El-Erian recalled his 15 years of experience at the International Monetary Fund, which was constantly managing financial crises. Comparing his experience to airplane travel, he said that when conditions become turbulent and the cockpit door is closed, passengers assume the pilots know what they are doing.
If the cockpit door were open, however, passengers would see pilots banging on the instruments, trying to determine whether the problems were real or whether they were simply instrument failures. They would see the pilots turning the steering wheel, but the plane failing to respond. They would see pilots arguing with each other, as policy makers and regulators do in times of crisis.
As a result, El-Erian believes, successful oversight requires opaqueness – market participants should not seek complete transparency from institutions like the Fed. And the Fed must maintain its independent status, he added, so it can to respond quickly to liquidity needs in times of crisis, wherever they may occur.
The dollar as the reserve currency
“Even though we have abused our privileges,” El-Erian said, “we are luckily still in control of our destiny,” and the dollar will maintain its status as the reserve currency.
Reserve currency status confers “amazing privileges,” he said, including an enormous ability for an economy to finance growth beyond the means otherwise available to it at a low cost.

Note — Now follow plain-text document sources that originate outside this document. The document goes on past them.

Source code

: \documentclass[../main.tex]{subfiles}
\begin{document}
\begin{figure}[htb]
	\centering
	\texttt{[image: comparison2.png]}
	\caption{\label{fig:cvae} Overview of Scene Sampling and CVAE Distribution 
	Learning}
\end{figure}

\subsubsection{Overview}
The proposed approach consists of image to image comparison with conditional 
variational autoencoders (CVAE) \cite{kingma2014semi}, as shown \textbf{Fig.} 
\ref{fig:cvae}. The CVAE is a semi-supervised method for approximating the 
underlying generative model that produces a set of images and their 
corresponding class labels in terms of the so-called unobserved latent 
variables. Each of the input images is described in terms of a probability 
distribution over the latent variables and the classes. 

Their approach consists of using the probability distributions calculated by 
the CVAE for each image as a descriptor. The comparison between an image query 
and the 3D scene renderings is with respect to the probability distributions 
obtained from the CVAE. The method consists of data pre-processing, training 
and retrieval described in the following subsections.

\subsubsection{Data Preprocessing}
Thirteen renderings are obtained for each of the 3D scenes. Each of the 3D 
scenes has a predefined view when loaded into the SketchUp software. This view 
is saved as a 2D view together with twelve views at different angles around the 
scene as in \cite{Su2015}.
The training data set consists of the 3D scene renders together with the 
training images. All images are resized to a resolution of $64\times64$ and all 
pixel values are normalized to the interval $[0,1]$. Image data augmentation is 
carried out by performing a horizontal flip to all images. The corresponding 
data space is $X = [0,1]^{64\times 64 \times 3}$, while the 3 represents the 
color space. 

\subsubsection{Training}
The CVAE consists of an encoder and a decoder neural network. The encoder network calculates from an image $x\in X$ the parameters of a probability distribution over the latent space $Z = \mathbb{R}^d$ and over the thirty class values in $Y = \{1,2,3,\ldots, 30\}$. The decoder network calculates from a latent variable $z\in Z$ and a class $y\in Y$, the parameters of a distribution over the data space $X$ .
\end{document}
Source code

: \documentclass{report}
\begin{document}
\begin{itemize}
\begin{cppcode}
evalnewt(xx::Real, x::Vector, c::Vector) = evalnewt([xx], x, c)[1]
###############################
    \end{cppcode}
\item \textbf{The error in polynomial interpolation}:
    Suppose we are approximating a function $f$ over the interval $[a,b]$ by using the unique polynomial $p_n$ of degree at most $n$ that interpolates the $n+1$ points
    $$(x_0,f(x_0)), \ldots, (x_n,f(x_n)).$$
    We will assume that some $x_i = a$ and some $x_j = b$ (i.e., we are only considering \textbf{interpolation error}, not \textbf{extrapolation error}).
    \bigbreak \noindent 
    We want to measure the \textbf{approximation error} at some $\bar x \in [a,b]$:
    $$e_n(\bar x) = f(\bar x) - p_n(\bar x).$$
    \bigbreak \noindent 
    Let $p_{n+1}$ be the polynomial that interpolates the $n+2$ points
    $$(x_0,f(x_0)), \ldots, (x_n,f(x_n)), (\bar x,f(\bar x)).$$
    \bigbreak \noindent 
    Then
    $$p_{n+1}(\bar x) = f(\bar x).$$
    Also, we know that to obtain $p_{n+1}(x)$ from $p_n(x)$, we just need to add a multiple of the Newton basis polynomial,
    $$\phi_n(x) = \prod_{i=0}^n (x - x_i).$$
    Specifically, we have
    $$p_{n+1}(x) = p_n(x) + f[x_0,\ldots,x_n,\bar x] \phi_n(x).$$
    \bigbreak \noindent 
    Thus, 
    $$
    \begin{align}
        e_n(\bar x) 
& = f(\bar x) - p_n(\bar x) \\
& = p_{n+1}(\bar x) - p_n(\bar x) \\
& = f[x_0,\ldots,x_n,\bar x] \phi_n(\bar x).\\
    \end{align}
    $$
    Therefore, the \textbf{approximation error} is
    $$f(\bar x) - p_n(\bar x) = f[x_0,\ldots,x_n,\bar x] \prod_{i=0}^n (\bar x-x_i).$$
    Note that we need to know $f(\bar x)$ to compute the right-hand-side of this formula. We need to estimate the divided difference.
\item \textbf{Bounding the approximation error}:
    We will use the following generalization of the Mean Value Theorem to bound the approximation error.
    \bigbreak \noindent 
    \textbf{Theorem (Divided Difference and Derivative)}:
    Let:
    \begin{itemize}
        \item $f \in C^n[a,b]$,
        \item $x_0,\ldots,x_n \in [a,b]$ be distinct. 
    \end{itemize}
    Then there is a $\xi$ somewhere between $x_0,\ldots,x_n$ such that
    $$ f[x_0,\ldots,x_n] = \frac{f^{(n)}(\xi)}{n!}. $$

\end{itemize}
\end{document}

In another analogy, El-Erian said the global economy was like a huge airplane driven to high altitudes and high speeds by one big engine – the US consumer.
In the future, though, the global economy will be a plane driven by multiple engines, including the economies of China, Brazil, and other emerging markets. The transition to a multi-engine global economy will take place over the next 20-30 years, and may not be a smooth one.
At the margin, the dollar is losing its status, and eventually other currencies may have lesser roles as reserve currencies, but this process will take decades to unfold.
Will the US experience a Japanese lost decade?
This recession is driven by a process of balance sheet deleveraging, and not by insufficient flows within the capital markets. That distinction, El-Erian said, separates the current crisis form the lost decade that crippled the Japanese economy.
He maintained that an experience like Japan’s remains possible, though. We are still struggling to accommodate lower leverage and reduced industrial capacity in many sectors, including automobiles, airlines, and financial services. Slower economic growth, as forecast by the New Normal, will make it difficult to ensure we avoid a lost decade.
Fink noted that US demographics are markedly stronger than Japan’s, as we have a much younger population. He believes policy makers should encourage immigration and specifically should allow and encourage foreign students to remain in the US after graduation to help build the workforce.
The New Normal for the fixed income markets – inflation versus stagflation
The bond markets are engaged in a massive tug-of-war, El-Erian said. Low inflation is keeping rates low, but uncertainty as to whether the rest of the world will continue to fund US debts periodically pushes rates higher. These forces, he said, explain the volatility over the last month of 10-year Treasury rates, which fluctuated from 3.3% up to 4% and then back to 3.3%.
Ultimately, yields will be higher, El-Erian said, but he did not offer a specific timetable.
Inflation is not a concern, because the demand for goods is far less than its supply, he said. “It is very difficult to generate inflation under these conditions.”
Stagflation – slow growth combined with inflation – may emerge at some point, and El-Erian said it is starting to show up in some industries. For example, as the demand for air travel slackened, airlines cut fares and then cut back flights. Once the supply (number of flights) reaches an equilibrium with the demand for air travel, prices will rise again – creating stagflation within that industry.
Other industries – automobiles, real estate, and financial services – may undergo a similar stagflationary transition, but El-Erian said it is hard to generalize those trends to the overall economy.